SeekArc Tools v1.0.0
SeekArc Tools v1.0.0 is a software developed by SEEKGENE for processing single-cell ATAC multi-omics data. The software independently processes transcriptome libraries and ATAC libraries for tasks, such as: Barcode extraction and correction, alignment. Quantification of each barcode, joint cell identification, and generation of cell expression matrices for downstream analysis. Enables subsequent clustering and differential analysis, as well as calculation of associations between genes and peaks for downstream interpretation.
Download
SeekArc Tools v1.0.0
Download-SeekArc Tools - md5: af6e054480ca082a554b499fe79c3a48
wget
mkdir seekarctools_v1.0.0
cd seekarctools_v1.0.0
wget -c -O seekarctools_v1.0.0.tar.gz "https://seekgene-public.oss-cn-beijing.aliyuncs.com/software/seekarctools/seekarctools_v1.0.0.tar.gz"
curl
mkdir seekarctools_v1.0.0
cd seekarctools_v1.0.0
curl -C - -o seekarctools_v1.0.0.tar.gz "https://seekgene-public.oss-cn-beijing.aliyuncs.com/software/seekarctools/seekarctools_v1.0.0.tar.gz"
Installation Guide
Installation:
# decompress
tar zxf seekarctools_v1.0.0.tar.gz
# install
source ./bin/activate
./bin/conda-unpack
# export path in bashrc
export PATH=`pwd`/bin:$PATH
echo "export PATH=$(pwd)/bin:\$PATH" >> ~/.bashrc
Confirm installation:
seekarctools_py --version
Tutorials
Data preparation
Download sample datasets
sample datasets - md5: 45a48572f5ffd00dd6e6d79e3ad495d4(Species:mouse)
wget
wget -c -O demo_data.tar.gz "https://seekgene-public.oss-cn-beijing.aliyuncs.com/sgarc_demo/rawdata/demo_data.tar.gz"
# decompress
tar -zxf demo_data.tar.gz
curl
curl -C - -o demo_data.tar.gz "https://seekgene-public.oss-cn-beijing.aliyuncs.com/sgarc_demo/rawdata/demo_data.tar.gz"
# decompress
tar -zxf demo_data.tar.gz
Download reference genome
Download-human-reference-GRCh38 - md5: a9ce266ead3d89bc0aa77cfa646ca309
Download-mouse-reference-GRCm38 - md5: c4f2244f1d0560d5d3b4c71da06fd08f
wget
# human
wget -c -O refdata-arc-GRCh38.tar.gz "https://seekgene-public.oss-cn-beijing.aliyuncs.com/sgarc_demo/reference/refdata-arc-GRCh38.tar.gz"
# mouse
wget -c -O refdata-arc-GRCm38.tar.gz "https://seekgene-public.oss-cn-beijing.aliyuncs.com/sgarc_demo/reference/refdata-arc-GRCm38.tar.gz"
# decompress
tar -zxvf refdata-arc-GRCh38.tar.gz
curl
# human
curl -C - -o refdata-arc-GRCh38.tar.gz "https://seekgene-public.oss-cn-beijing.aliyuncs.com/sgarc_demo/reference/refdata-arc-GRCh38.tar.gz"
# mouse
curl -C - -o refdata-arc-GRCm38.tar.gz "https://seekgene-public.oss-cn-beijing.aliyuncs.com/sgarc_demo/reference/refdata-arc-GRCm38.tar.gz"
# decompress
tar -zxvf refdata-arc-GRCh38.tar.gz
The assembly of the reference genome refers to How to build reference genome?
Run SeekArc Tools v1.0.0
Run tests
Example 1: Basic usage
Set up the necessary configuration files for the analysis, including sample data paths, reference genome paths, etc.
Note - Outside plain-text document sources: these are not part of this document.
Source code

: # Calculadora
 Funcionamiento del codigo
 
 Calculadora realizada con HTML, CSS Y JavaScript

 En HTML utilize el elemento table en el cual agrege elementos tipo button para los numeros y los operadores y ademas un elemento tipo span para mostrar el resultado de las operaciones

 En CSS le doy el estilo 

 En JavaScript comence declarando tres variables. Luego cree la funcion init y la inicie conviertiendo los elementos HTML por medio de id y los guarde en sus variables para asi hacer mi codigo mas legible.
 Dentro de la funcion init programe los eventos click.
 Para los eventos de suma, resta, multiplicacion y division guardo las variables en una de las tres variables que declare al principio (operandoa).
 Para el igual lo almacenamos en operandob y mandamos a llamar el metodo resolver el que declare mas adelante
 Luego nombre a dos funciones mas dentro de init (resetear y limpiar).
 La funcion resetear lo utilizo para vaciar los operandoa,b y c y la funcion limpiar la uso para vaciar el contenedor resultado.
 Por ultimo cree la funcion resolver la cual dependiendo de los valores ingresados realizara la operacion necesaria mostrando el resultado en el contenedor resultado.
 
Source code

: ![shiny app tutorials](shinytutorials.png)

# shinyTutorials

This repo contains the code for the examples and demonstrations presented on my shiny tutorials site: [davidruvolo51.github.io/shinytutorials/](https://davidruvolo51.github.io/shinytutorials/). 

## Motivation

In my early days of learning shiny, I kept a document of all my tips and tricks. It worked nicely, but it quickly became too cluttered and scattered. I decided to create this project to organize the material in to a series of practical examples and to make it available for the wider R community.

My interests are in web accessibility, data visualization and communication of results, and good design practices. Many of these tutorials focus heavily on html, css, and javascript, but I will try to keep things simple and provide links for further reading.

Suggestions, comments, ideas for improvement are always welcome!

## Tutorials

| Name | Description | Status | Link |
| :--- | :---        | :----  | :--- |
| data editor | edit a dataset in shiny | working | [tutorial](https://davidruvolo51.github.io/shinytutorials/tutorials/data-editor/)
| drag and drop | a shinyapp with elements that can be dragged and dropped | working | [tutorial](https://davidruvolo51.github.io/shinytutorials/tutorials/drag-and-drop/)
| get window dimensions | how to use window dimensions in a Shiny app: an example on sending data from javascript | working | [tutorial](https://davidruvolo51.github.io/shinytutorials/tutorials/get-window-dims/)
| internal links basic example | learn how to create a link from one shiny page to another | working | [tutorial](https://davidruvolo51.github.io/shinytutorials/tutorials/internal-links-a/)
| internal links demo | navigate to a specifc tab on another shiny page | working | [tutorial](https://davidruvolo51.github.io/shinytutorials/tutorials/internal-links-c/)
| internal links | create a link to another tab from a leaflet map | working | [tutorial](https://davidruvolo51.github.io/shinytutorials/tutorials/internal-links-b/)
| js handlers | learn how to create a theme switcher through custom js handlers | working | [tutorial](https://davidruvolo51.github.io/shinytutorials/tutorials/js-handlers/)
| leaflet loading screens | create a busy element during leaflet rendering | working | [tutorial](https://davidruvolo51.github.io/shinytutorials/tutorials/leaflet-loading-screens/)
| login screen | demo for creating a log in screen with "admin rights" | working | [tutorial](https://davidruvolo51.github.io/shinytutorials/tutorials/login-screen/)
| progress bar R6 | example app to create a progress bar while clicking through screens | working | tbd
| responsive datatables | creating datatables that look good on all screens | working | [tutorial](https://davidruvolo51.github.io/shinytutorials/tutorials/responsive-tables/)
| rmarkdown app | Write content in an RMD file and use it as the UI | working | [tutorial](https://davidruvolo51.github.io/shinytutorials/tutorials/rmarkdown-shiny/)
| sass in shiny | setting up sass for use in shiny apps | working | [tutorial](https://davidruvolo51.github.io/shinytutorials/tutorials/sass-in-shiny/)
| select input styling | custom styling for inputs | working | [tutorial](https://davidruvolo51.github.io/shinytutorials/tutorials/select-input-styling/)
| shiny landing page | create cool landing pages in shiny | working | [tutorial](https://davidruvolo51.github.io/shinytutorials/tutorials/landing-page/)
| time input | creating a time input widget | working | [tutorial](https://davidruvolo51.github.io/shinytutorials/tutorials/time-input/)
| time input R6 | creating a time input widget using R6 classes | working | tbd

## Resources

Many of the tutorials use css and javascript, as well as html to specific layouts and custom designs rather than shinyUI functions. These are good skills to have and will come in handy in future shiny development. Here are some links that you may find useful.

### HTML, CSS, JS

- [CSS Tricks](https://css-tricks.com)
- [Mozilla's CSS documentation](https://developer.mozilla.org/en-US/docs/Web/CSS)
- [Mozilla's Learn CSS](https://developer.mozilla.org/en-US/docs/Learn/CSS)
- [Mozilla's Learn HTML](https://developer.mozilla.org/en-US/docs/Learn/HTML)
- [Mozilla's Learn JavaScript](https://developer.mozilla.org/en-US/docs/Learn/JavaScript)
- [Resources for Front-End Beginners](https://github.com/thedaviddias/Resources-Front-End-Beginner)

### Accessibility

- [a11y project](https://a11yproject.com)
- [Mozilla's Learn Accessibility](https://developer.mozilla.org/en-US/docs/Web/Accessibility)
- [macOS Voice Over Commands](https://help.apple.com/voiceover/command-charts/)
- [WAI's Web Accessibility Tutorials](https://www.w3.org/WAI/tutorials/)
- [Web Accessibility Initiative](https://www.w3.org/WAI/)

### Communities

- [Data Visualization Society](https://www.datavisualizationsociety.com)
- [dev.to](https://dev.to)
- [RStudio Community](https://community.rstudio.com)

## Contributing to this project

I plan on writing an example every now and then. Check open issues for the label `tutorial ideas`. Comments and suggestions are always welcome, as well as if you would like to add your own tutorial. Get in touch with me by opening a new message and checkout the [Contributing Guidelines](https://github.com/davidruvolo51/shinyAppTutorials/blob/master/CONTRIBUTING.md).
Run the SeekArc Tools v1.0.0 using the following command:
seekarctools_py arc run \
--rnafq1 /path/to/demo/demo_GE_S1_L001_R1_001.fastq.gz \
--rnafq2 /path/to/demo/demo_GE_S1_L001_R2_001.fastq.gz \
--atacfq1 /path/to/demo/demo_arc_S2_L002_R1_001.fastq.gz \
--atacfq2 /path/to/demo/demo_arc_S2_L002_R2_001.fastq.gz \
--samplename demo \
--outdir /path/to/outdir \
--refpath /path/to/reference/GRCh38 \
--include-introns \
--core 16
Example 2: Adjusting thresholds for re-running peak calling or cell calling
If the identified peaks or cells under default parameters do not meet requirements, users can adjust parameters to skip preceding steps (e.g., alignment) and re-run the workflow to optimize results while saving time.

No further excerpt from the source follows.